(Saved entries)
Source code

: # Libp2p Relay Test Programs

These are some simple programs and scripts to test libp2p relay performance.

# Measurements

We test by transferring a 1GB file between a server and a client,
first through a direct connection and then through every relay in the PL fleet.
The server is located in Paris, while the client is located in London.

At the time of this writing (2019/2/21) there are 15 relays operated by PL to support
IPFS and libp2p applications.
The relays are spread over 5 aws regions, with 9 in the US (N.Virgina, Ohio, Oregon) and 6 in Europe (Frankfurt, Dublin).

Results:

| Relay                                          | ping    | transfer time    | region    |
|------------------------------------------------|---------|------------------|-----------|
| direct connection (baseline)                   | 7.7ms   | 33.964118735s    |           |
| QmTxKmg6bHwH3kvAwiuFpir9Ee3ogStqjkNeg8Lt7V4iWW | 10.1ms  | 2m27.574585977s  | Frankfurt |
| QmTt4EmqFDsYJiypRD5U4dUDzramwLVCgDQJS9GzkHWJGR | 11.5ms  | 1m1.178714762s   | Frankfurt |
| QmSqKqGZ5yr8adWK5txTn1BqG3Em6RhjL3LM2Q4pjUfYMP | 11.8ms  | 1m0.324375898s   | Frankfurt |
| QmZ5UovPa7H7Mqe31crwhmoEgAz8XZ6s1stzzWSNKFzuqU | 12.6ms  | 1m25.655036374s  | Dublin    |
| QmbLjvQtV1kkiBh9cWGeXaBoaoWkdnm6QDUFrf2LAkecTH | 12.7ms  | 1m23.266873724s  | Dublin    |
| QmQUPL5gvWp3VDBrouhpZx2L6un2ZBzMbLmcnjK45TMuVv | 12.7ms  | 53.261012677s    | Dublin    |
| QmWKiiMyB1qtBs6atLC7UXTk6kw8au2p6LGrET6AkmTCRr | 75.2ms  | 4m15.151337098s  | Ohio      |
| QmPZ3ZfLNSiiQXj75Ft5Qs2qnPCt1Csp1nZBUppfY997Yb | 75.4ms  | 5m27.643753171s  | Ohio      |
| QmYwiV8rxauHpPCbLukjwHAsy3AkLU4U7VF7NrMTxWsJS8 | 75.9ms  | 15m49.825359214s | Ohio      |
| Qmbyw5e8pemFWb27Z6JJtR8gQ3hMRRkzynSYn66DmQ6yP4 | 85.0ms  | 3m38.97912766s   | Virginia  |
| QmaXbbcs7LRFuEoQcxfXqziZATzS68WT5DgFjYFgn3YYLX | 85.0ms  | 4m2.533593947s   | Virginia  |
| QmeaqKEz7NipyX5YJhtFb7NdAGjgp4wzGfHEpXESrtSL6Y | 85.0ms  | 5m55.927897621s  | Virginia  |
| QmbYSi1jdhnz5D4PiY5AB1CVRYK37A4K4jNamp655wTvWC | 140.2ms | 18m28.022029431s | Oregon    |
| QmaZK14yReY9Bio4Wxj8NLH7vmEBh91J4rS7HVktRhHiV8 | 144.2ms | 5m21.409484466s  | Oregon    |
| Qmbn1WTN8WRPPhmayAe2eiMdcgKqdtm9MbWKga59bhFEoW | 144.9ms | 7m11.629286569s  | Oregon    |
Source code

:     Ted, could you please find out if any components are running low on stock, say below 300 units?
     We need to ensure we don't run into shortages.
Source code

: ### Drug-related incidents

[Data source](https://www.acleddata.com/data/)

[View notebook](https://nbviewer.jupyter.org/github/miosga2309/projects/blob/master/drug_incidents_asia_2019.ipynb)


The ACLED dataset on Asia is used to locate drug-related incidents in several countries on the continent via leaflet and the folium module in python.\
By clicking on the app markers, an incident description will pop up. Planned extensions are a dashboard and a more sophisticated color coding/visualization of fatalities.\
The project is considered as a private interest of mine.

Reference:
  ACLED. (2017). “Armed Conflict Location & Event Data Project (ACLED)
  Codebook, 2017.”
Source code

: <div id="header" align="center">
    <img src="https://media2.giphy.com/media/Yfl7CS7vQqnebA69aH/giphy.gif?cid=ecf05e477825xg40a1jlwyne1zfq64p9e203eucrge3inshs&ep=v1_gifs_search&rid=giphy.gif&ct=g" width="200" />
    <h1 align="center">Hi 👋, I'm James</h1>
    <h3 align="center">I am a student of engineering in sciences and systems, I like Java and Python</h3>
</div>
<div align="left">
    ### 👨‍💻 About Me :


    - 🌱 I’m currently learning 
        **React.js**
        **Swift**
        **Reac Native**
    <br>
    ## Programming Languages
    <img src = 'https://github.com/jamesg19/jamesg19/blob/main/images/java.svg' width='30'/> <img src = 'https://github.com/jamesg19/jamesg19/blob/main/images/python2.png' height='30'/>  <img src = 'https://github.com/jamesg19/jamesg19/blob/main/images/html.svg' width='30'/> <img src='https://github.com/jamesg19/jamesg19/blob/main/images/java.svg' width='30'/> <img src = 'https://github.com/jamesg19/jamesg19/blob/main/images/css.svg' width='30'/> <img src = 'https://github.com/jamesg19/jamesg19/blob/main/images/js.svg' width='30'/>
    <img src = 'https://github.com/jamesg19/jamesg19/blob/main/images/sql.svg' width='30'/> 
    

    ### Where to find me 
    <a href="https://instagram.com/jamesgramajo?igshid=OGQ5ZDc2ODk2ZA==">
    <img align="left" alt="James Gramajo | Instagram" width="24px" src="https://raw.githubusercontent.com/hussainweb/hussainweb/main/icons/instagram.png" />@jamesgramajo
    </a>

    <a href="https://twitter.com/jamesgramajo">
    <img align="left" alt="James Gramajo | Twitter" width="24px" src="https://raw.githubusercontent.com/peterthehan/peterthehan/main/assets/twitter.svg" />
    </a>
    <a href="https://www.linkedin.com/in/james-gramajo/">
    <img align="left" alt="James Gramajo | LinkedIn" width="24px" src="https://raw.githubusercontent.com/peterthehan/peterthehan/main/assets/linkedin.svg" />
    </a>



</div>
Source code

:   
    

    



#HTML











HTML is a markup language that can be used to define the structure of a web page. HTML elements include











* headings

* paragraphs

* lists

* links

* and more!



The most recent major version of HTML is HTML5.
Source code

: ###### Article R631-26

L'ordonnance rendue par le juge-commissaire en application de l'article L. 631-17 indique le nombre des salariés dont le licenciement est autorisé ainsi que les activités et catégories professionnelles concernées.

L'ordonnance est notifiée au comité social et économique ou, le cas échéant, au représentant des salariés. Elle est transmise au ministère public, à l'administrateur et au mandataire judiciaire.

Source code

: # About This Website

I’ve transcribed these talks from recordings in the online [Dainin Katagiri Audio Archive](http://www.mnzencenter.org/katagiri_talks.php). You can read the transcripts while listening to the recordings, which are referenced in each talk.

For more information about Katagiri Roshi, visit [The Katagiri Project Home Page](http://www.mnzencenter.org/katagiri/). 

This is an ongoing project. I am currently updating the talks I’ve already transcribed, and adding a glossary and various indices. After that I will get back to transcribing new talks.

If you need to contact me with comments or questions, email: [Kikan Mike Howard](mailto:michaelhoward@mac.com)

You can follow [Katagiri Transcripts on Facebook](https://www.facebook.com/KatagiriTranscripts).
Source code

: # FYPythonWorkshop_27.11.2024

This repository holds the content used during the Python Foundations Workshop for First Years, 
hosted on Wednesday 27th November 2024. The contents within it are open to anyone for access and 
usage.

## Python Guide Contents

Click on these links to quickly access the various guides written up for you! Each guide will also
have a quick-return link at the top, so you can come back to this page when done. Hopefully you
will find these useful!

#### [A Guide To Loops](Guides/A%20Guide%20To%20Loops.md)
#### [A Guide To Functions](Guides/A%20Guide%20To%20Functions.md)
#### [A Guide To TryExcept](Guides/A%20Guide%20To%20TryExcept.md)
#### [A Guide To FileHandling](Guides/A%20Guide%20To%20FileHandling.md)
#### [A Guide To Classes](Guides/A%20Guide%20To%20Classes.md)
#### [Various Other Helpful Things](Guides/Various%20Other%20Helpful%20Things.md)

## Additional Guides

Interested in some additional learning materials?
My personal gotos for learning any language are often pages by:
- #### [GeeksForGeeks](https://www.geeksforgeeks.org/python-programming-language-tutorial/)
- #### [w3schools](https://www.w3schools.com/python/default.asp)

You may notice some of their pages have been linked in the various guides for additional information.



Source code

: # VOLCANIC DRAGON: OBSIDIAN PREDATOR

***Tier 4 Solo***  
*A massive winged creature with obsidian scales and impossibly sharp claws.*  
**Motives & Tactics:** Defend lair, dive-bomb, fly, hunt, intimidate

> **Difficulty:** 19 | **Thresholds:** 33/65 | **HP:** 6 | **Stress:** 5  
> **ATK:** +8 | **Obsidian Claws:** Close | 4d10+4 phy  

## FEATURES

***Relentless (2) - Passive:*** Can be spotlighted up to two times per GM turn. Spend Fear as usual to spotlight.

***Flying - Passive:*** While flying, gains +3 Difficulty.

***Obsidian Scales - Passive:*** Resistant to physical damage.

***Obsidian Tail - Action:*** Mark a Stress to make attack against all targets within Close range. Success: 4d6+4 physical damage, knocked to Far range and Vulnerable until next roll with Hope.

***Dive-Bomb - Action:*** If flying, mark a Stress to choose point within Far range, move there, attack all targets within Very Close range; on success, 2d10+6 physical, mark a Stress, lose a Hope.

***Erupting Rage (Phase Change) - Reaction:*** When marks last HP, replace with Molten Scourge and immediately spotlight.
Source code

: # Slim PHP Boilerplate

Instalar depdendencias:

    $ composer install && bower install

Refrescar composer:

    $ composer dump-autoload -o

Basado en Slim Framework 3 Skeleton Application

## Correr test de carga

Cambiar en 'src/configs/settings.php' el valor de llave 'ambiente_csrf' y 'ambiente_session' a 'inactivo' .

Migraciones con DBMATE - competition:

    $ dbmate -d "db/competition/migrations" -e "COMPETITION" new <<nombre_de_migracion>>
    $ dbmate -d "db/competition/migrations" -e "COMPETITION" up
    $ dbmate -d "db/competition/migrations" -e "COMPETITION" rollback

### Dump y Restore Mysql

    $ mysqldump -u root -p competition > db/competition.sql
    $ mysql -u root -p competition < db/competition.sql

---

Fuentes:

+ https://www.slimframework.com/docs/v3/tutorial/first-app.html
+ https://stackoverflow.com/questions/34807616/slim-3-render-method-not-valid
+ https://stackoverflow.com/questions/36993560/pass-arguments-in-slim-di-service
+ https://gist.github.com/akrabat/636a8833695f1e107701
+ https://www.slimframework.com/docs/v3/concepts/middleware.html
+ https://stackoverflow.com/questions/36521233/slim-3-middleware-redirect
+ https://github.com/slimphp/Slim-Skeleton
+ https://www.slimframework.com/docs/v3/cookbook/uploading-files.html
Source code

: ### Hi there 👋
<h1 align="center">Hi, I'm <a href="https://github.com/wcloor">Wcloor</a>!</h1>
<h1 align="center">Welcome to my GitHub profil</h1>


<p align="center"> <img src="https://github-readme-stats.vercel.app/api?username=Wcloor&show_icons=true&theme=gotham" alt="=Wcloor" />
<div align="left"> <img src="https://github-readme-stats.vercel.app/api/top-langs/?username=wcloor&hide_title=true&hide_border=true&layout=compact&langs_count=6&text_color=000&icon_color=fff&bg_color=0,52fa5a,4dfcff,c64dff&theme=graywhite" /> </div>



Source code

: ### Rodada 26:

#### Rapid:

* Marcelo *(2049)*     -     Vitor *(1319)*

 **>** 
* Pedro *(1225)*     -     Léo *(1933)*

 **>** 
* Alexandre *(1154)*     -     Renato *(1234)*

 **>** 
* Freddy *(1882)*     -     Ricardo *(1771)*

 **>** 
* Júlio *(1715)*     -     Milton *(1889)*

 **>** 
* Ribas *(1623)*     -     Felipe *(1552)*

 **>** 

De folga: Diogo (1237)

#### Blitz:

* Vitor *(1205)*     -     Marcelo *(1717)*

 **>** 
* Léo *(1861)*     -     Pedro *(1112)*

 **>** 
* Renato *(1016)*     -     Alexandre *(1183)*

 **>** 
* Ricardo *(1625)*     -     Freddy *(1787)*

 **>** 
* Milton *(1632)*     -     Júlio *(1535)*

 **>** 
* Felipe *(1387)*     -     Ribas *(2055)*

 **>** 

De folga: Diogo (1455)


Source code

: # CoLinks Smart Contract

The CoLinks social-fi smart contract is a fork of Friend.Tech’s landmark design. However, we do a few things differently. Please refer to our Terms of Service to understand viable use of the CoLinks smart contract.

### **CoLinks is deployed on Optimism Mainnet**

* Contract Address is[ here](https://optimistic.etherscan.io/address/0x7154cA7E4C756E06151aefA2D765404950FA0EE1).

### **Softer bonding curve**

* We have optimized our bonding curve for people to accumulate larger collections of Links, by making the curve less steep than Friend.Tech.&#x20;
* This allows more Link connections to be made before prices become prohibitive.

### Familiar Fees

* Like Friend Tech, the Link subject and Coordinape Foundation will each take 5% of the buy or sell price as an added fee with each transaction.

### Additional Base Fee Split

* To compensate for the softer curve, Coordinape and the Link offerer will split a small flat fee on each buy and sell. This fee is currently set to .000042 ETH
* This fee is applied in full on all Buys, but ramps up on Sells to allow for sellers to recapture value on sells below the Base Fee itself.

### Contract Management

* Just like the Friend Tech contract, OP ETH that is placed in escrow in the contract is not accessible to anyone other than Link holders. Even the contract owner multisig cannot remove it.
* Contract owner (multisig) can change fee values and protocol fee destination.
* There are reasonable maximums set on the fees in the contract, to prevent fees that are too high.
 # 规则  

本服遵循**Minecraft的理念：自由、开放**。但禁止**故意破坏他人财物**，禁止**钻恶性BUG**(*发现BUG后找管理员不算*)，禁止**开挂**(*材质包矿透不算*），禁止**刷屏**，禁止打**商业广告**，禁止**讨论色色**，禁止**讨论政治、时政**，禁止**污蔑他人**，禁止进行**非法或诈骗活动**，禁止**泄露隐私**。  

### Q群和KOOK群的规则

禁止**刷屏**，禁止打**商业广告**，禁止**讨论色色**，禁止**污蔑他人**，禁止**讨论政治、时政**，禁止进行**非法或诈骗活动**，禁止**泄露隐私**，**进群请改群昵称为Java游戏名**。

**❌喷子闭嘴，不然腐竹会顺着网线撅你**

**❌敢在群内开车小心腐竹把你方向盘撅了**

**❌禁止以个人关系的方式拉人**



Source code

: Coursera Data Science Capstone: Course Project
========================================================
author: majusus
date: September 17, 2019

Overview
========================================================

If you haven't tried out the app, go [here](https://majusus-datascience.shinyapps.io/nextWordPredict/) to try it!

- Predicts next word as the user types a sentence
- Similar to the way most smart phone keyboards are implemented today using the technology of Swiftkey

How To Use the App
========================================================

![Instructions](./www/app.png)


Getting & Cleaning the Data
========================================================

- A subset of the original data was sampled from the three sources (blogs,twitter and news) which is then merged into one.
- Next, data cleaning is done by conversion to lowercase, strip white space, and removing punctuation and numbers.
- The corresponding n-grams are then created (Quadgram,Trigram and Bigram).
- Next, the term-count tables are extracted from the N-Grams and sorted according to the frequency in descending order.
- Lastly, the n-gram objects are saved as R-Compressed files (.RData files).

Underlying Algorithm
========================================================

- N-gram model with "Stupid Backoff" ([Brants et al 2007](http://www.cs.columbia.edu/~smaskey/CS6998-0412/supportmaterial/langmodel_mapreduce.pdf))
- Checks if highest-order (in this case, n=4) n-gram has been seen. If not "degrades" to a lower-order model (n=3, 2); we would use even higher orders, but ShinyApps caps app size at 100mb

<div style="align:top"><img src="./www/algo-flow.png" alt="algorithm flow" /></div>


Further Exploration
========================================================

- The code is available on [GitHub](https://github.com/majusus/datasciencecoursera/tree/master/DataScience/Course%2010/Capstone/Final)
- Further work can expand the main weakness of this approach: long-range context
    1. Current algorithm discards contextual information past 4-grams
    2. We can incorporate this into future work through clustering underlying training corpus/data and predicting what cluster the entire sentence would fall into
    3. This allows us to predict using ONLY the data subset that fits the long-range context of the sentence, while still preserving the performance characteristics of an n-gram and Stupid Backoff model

**DIRECTIONS FOR THIS TASK**. Copy each line in the entries above where the word "Freddy" shows up.

**OUTPUT FOR THIS EXERCISE**.
* Freddy *(1882)*     -     Ricardo *(1771)*
* Ricardo *(1625)*     -     Freddy *(1787)*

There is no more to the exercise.